Lillyvick, the collector of water-rates, and uncle to Mrs. Kenwigs. He considered himself far superior in a social point of view to Mr. Kenwigs, who was only an ivory turner; but he deigned to acknowledge the relation, and confessed him to be “an honest, well-behaved, respectable sort of a man.” Mr. Lillyvick looked on himself as one of the élite of society. “If ever an old gentleman made a point of appearing in public shaved close and clean, that old gentleman was Mr. Lillyvick.

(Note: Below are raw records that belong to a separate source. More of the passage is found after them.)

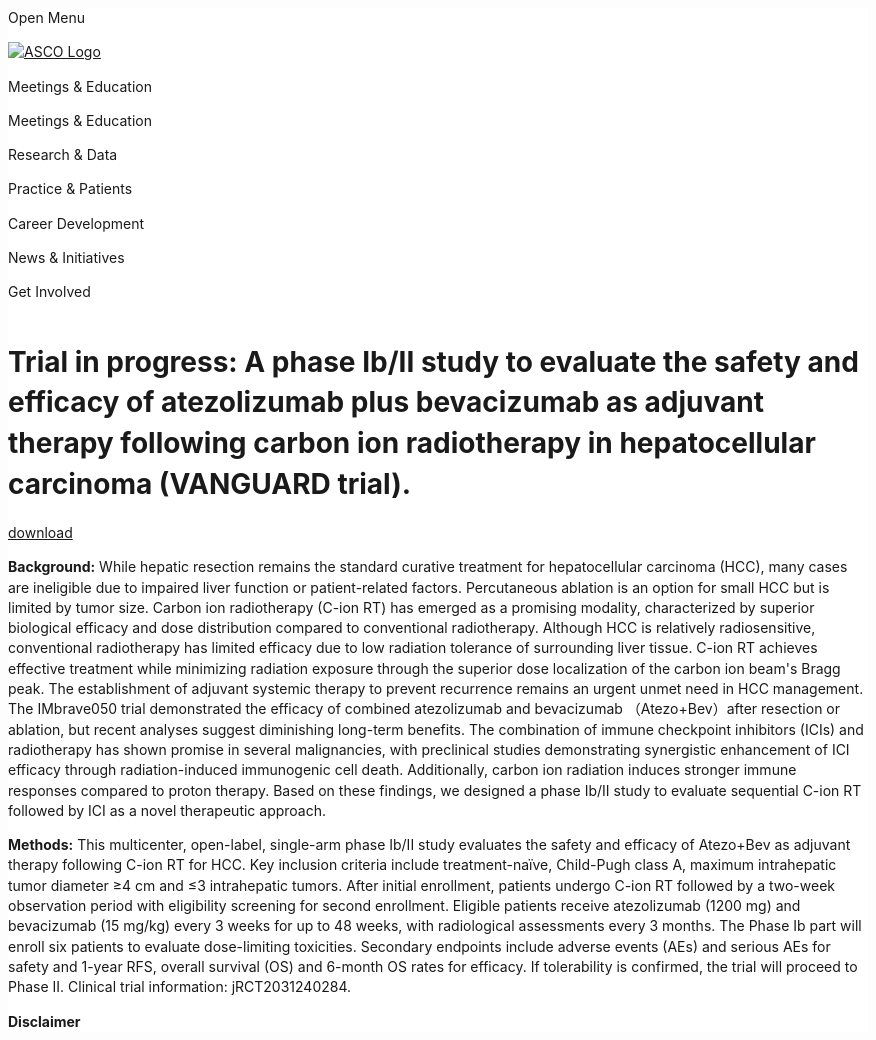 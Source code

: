 Open Menu

[![ASCO Logo](https://www.asco.org/abstracts-presentations/assets/images/asco-logo-header-desktop-580.png)](https://www.asco.org/)

Meetings & Education

Meetings & Education

Research & Data

Practice & Patients

Career Development

News & Initiatives

Get Involved

# Trial in progress: A phase Ib/II study to evaluate the safety and efficacy of atezolizumab plus bevacizumab as adjuvant therapy following carbon ion radiotherapy in hepatocellular carcinoma (VANGUARD trial).

[download](https://d32wbias3z7pxg.cloudfront.net/meeting/327/abstract/pdf/327-16360-252334.pdf)

**Background:** While hepatic resection remains the standard curative treatment for hepatocellular carcinoma (HCC), many cases are ineligible due to impaired liver function or patient-related factors. Percutaneous ablation is an option for small HCC but is limited by tumor size. Carbon ion radiotherapy (C-ion RT) has emerged as a promising modality, characterized by superior biological efficacy and dose distribution compared to conventional radiotherapy. Although HCC is relatively radiosensitive, conventional radiotherapy has limited efficacy due to low radiation tolerance of surrounding liver tissue. C-ion RT achieves effective treatment while minimizing radiation exposure through the superior dose localization of the carbon ion beam's Bragg peak. The establishment of adjuvant systemic therapy to prevent recurrence remains an urgent unmet need in HCC management. The IMbrave050 trial demonstrated the efficacy of combined atezolizumab and bevacizumab （Atezo+Bev）after resection or ablation, but recent analyses suggest diminishing long-term benefits. The combination of immune checkpoint inhibitors (ICIs) and radiotherapy has shown promise in several malignancies, with preclinical studies demonstrating synergistic enhancement of ICI efficacy through radiation-induced immunogenic cell death. Additionally, carbon ion radiation induces stronger immune responses compared to proton therapy. Based on these findings, we designed a phase Ib/II study to evaluate sequential C-ion RT followed by ICI as a novel therapeutic approach.

**Methods:** This multicenter, open-label, single-arm phase Ib/II study evaluates the safety and efficacy of Atezo+Bev as adjuvant therapy following C-ion RT for HCC. Key inclusion criteria include treatment-naïve, Child-Pugh class A, maximum intrahepatic tumor diameter ≥4 cm and ≤3 intrahepatic tumors. After initial enrollment, patients undergo C-ion RT followed by a two-week observation period with eligibility screening for second enrollment. Eligible patients receive atezolizumab (1200 mg) and bevacizumab (15 mg/kg) every 3 weeks for up to 48 weeks, with radiological assessments every 3 months. The Phase Ib part will enroll six patients to evaluate dose-limiting toxicities. Secondary endpoints include adverse events (AEs) and serious AEs for safety and 1-year RFS, overall survival (OS) and 6-month OS rates for efficacy. If tolerability is confirmed, the trial will proceed to Phase II. Clinical trial information: jRCT2031240284.

**Disclaimer**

If ever a collector has borne himself like a collector, and assumed a solemn and portentous dignity, as if he had the whole world on his books, that collector was Mr. Lillyvick.” Mr. Kenwigs thought the collector, who was a bachelor, would leave each of the Kenwigses £100; but he “had the baseness” to marry Miss Petowker, of the Theatre Royal, and “swindle the Kenwigses of their golden expectations.”—C. Dickens, Nicholas Nickleby (1838).

Lily (The), the French king for the time being. So called from the lilies, which, from the time of Clovis, formed the royal device of France. Tasso (Jerusalem Delivered) calls them gigli d’ore (“golden lilies”); but Lord Lytton calls them “silver lilies:”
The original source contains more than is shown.